SANTA SCALA

Por baixo do lençol aqueciam-se os três pastorinhos belgas, não esperavam ninguém mas a morte com a sua carita bifurcada veio ter com eles, por baixo do lençol meteu-se a morte como um cãozinho. Estava muito frio. O rabo da morte ficava de fora.

Três deles são rapazes e três deles são raparigas, dois deles são anjos. O outro também é anjo. Às quatro da manhã o primeiro acende uma vela, o outro liga a playstation, o outro abre o Google news para saber as novidades. Está muito frio e os três entram uns nos outros por horas a fios. Alguns milénios depois um deles sua e os outros também suam. Depois vão para o corredor em fila. Com as suas pantufas entram no meu quarto. A morte vem atrás deles com o rabo aceso. A morte que é a primeira correcção lambe-me a cara. O primeiro escreve a baton no meu espelho: “O Paraíso é outra pessoa”. O segundo lambe com a língua o espelho e apaga a frase. Fica com a língua roxa. A morte lambe-lhe os pés. E ele começa a falar que o capitalismo é uma casa e que o comunismo é outra casa, mas que um bom empreiteiro compra duas casas, destrói-as e das suas pedras ergue um prédio. O outro goza-lhe, ri-se lhe na cara – Deves ter a mania!
O que tem a mania acaba de lamber a frase mas as palavras ganham outra cor e a frase é agora fluorescente.

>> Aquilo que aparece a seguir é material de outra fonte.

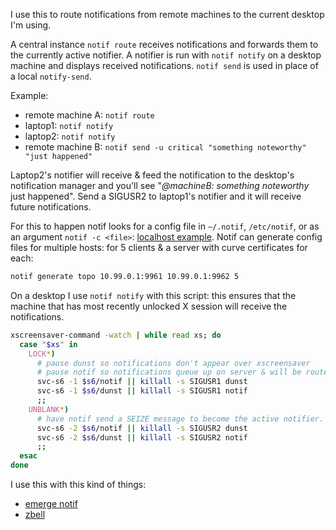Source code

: I use this to route notifications from remote machines to the current desktop I'm using.

A central instance `notif route` receives notifications and forwards them to the currently active notifier.
A notifier is run with `notif notify` on a desktop machine and displays received notifications.
`notif send` is used in place of a local `notify-send`.


Example:
- remote machine A: `notif route`
- laptop1: `notif notify`
- laptop2: `notif notify`
- remote machine B: `notif send -u critical "something noteworthy" "just happened"`


Laptop2's notifier will receive & feed the notification to the desktop's notification manager and you'll see "*@machineB: something noteworthy* just happened".
Send a SIGUSR2 to laptop1's notifier and it will receive future notifications.


For this to happen notif looks for a config file in `~/.notif`, `/etc/notif`, or as an argument `notif -c <file>`: [localhost example](misc/notif-example-conf.yaml).
Notif can generate config files for multiple hosts: for 5 clients & a server with curve certificates for each:
```sh
notif generate topo 10.99.0.1:9961 10.99.0.1:9962 5
```


On a desktop I use `notif notify` with this script: this ensures that the machine that has most recently unlocked X session will receive the notifications.
```sh
xscreensaver-command -watch | while read xs; do
  case "$xs" in
    LOCK*)
      # pause dunst so notifications don't appear over xscreensaver
      # pause notif so notifications queue up on server & will be routed later (maybe to another desktop)
      svc-s6 -1 $s6/notif || killall -s SIGUSR1 dunst
      svc-s6 -1 $s6/dunst || killall -s SIGUSR1 notif
      ;;
    UNBLANK*)
      # have notif send a SEIZE message to become the active notifier. resume dunst.
      svc-s6 -2 $s6/notif || killall -s SIGUSR2 dunst
      svc-s6 -2 $s6/dunst || killall -s SIGUSR2 notif
      ;;
  esac
done
```

I use this with this kind of things:
- [emerge notif](misc/emerge_notif-prompts.patch)
- [zbell](https://github.com/Wonko7/conf-zsh/blob/master/zbell.zsh#L69)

Dormimos um meta-sono igual ao que Jonathan Franzen criou e acordamos no terceiro milénio depois de um homem que me esqueci o nome. Trazia-o apontado, preso ao cinto, para que quando fosse noite e o tirasse me lembrasse do nome do messias. Mas hoje não trago cinto


Um deles conta-me a história de um antigo traficante de relíquias que viveu por volta do ano mil. Um dia roubou os ossos de São Bento de Nursia guardados num altar da abadia de Montecassino. Depois vendeu-os na mesma caixa dourada ao abade de Fleury-Sur-Loire. Adormeci a meio da história e Sonhei com São Bento a caminhar pela neve de Montecassino com os pés vermelhos e grandes. São Bento para em frente a um rio e vê os patos que em fila se deixam guiar pela corrente de uma água quase gelada.


A memória colectiva tem mecanismo onde a razão não entra.

No espelho estava escrito “Patrício”
Depois “Os que são quentes”
Depois “Não sei se ele está em todo o lado, mas sei que é apenas a vontade de rir”


Tínhamos vontade de fazer coisas doces.